Current guidance on derivatives and hedging is primarily included in ASC 815, Derivatives and Hedging

In September, 2016, the FASB issued a proposal to amend hedge accounting for both financial and nonfinancial hedging relationships. The goals are to improve the alignment between hedge accounting and a reporting entity’s risk management objectives and to simplify hedge accounting for preparers. The proposed guidance, if finalized, will significantly change what qualifies for hedge accounting, how it is documented, how hedge effectiveness is assessed and hedge ineffectiveness is measured, and how the hedging results are presented and disclosed in the financial statements.

Proposed changes include:

  • Permitting the designation of contractually-specified components in cash flow hedges of forecasted purchases and sales of nonfinancial items. 
  • The benchmark interest rate concept in current US GAAP would no longer apply to variable rate instruments.
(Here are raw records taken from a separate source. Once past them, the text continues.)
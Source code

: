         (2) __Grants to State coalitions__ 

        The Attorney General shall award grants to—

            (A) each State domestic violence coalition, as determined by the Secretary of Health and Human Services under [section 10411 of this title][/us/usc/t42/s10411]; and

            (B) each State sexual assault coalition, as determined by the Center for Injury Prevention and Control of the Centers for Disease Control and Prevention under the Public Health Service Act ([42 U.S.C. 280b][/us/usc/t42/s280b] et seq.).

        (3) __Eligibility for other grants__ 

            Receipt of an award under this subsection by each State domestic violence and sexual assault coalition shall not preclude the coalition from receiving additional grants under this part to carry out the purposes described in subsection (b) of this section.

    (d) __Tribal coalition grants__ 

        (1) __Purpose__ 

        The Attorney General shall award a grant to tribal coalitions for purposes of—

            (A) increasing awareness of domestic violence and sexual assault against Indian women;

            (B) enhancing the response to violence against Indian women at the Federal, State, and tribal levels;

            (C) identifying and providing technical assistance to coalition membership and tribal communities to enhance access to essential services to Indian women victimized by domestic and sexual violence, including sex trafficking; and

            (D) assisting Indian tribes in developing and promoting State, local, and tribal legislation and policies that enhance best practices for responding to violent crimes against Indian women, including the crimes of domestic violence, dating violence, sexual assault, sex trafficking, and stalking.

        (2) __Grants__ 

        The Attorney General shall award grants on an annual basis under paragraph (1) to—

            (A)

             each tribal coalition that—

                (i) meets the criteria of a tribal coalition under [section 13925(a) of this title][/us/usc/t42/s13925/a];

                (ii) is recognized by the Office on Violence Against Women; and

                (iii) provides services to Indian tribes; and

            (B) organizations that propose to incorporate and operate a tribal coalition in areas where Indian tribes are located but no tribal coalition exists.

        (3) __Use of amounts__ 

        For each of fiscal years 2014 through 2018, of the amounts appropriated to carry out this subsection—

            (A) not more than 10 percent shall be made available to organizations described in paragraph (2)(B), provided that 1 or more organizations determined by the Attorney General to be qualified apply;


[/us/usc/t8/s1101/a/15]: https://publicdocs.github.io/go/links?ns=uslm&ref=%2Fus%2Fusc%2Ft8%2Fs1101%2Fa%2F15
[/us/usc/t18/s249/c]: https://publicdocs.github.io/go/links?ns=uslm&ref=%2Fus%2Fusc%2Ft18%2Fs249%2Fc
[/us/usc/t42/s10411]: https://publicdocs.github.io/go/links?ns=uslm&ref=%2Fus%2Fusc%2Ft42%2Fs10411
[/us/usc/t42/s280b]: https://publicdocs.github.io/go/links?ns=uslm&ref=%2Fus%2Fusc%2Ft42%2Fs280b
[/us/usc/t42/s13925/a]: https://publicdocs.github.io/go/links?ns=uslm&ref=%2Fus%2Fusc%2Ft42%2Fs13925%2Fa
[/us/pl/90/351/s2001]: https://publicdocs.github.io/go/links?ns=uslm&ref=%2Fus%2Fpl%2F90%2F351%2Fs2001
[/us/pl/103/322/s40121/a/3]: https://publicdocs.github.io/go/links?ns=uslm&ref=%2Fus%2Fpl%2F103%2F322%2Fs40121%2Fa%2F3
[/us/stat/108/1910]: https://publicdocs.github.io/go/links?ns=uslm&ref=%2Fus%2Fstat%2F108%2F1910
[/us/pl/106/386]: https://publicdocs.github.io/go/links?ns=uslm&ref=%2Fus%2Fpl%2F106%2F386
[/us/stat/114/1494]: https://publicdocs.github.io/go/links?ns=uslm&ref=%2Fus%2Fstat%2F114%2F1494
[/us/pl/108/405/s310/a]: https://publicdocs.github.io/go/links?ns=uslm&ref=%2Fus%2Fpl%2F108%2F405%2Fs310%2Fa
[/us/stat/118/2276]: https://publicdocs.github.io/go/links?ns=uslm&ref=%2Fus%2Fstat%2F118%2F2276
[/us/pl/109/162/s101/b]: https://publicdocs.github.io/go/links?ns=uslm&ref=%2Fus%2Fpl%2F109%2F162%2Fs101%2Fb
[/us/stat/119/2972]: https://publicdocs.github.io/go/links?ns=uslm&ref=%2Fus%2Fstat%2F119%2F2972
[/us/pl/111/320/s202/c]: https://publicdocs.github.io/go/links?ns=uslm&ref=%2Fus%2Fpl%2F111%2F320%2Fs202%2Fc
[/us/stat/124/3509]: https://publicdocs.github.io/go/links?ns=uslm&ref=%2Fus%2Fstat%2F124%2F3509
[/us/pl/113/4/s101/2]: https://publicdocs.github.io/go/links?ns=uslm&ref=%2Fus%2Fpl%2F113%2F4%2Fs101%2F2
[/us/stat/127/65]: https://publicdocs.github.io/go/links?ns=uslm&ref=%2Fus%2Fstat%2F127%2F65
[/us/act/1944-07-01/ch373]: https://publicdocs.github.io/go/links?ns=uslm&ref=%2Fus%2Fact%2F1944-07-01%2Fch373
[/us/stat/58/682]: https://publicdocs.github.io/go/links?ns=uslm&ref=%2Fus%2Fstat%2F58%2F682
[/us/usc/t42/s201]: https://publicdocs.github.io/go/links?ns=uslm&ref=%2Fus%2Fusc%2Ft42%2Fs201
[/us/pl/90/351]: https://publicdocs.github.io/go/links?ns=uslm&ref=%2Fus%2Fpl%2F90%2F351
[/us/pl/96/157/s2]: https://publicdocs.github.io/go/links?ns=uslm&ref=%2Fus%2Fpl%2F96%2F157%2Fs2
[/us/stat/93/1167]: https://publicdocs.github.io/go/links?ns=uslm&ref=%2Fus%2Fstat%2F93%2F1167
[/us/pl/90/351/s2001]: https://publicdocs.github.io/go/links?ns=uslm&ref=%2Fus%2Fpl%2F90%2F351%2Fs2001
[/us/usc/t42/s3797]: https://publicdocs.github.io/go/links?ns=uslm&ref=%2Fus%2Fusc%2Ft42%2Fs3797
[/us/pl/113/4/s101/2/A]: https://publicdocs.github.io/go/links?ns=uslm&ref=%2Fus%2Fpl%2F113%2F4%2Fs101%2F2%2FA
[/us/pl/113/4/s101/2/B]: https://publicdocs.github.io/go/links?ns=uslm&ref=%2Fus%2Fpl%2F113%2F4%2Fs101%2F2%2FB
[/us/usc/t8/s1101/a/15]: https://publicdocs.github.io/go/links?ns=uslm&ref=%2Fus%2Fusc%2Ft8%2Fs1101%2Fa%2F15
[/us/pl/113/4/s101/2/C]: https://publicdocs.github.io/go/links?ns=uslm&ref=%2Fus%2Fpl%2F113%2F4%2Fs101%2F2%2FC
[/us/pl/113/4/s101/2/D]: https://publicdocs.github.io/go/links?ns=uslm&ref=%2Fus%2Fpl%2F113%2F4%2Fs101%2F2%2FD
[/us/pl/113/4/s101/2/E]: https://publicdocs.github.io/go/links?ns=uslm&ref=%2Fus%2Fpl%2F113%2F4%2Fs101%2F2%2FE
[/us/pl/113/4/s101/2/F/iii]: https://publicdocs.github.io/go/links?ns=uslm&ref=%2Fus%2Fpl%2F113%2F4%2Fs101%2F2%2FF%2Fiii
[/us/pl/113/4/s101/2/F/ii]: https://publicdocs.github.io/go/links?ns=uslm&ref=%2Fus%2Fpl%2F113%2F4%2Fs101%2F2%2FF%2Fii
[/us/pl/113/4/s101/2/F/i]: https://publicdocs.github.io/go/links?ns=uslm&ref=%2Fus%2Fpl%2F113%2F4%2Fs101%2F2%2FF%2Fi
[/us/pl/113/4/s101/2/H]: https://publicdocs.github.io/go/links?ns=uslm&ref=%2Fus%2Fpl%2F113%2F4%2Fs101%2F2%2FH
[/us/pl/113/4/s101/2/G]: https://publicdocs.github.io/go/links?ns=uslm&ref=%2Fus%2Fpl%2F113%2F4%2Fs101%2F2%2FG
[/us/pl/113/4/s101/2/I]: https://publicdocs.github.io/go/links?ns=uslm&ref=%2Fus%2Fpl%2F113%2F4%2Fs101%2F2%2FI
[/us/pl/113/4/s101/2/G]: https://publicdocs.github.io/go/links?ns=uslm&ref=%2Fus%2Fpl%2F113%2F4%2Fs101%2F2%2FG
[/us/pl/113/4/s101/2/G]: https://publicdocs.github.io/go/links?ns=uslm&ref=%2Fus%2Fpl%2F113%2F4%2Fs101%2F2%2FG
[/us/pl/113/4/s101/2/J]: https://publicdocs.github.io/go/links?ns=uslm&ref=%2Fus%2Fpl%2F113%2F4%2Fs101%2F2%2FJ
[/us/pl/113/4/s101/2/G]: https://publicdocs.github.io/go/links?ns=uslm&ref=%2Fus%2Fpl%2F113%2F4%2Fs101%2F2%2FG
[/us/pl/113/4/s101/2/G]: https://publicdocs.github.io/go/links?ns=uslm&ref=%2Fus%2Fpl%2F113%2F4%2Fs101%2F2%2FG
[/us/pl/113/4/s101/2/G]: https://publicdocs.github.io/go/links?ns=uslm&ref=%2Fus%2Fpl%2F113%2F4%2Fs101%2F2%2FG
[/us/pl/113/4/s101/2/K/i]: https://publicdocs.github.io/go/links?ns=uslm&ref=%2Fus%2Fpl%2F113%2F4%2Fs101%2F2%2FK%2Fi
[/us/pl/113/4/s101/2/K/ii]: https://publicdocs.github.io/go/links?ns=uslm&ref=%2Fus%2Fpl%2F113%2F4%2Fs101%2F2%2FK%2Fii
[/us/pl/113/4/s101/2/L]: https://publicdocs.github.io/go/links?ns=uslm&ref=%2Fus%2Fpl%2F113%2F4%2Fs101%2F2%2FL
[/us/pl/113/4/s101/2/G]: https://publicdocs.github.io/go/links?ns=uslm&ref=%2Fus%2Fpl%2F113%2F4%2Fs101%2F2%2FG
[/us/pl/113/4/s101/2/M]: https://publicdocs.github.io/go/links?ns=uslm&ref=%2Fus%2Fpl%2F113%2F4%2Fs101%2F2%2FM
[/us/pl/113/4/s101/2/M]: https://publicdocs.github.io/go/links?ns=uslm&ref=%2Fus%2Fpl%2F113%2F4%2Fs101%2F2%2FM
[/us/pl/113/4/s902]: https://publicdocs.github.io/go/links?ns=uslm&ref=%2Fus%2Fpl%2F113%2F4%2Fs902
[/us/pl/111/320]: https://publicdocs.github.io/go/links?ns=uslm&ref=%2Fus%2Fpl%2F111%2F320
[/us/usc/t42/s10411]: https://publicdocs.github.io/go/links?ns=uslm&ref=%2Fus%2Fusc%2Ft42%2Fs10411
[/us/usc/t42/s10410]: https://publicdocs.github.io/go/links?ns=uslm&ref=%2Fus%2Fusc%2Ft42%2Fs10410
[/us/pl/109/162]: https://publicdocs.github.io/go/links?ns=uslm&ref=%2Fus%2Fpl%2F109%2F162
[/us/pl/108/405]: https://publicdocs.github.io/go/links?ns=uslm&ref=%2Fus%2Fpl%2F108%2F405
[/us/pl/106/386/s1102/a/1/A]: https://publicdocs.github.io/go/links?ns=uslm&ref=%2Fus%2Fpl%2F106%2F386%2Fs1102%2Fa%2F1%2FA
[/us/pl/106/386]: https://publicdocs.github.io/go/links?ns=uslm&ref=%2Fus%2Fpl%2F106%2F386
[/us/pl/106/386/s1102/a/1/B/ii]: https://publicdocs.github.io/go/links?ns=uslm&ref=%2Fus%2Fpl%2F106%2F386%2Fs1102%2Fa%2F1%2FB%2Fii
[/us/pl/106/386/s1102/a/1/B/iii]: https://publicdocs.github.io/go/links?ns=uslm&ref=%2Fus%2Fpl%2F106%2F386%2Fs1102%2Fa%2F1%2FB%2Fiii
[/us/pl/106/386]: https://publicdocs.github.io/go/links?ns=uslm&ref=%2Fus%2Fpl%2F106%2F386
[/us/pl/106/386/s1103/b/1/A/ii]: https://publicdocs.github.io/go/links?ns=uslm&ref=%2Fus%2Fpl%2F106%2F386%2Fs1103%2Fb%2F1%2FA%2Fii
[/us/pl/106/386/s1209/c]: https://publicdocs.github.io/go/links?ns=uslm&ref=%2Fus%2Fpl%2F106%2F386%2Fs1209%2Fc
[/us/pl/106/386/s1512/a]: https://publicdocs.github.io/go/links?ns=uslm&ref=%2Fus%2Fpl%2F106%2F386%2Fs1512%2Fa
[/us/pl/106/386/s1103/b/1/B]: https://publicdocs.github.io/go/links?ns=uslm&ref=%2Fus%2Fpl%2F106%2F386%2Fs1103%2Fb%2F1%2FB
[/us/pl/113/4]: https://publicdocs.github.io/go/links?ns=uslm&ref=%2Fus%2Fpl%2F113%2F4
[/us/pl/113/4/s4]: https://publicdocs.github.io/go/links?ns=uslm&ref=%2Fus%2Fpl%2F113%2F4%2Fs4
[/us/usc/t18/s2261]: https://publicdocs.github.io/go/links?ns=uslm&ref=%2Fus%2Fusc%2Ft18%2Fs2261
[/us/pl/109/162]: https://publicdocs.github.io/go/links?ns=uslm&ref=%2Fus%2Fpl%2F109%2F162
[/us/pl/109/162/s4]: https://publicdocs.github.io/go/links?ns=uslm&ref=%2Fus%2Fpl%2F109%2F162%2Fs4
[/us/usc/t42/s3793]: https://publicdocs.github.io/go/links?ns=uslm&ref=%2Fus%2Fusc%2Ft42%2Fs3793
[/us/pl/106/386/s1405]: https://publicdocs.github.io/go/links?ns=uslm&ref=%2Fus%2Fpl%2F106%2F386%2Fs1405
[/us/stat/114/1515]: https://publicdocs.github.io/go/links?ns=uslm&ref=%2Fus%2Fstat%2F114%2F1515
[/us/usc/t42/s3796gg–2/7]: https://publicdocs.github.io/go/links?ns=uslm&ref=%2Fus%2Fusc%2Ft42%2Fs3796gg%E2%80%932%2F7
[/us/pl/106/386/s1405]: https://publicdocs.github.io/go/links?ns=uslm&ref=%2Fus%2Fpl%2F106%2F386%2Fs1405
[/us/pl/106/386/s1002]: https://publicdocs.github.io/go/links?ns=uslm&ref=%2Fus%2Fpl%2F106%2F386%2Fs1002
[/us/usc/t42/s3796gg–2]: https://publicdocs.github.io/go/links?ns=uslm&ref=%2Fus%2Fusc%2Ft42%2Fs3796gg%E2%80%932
For hedges of fixed-rate financial instruments, the designation of benchmark interest rates will continue, but the SIFMA Municipal Swap Rate will be added for tax-exempt issuers and investors.
  • The proposed guidance would also impact fair value hedges of interest rate risk. Reporting entities will be allowed to designate a portion of the term of a fixed-rate instrument as the hedged item, elect an alternative measurement methodology for the change in fair value of the hedged item, and may evaluate prepayment options differently in effectiveness tests.
  • Companies would continue to perform initial quantitative effectiveness testing of all hedges, unless they meet the requirements for either the short-cut or critical terms match methods. Subsequent quantitative effectiveness testing would not need to be performed unless a qualitative assessment indicates that the facts and circumstances in the hedging relationship have changed.
  • Reporting entities would not measure or record hedge ineffectiveness separately in each period; rather, the entire change in fair value of the hedging instrument would be recorded in the same income statement line item as the hedged item when it affects earnings.
  • The proposal includes additional disclosures, including the cumulative basis adjustments for fair value hedges, the effect of hedging on individual income statement line items, and quantitative hedging goals.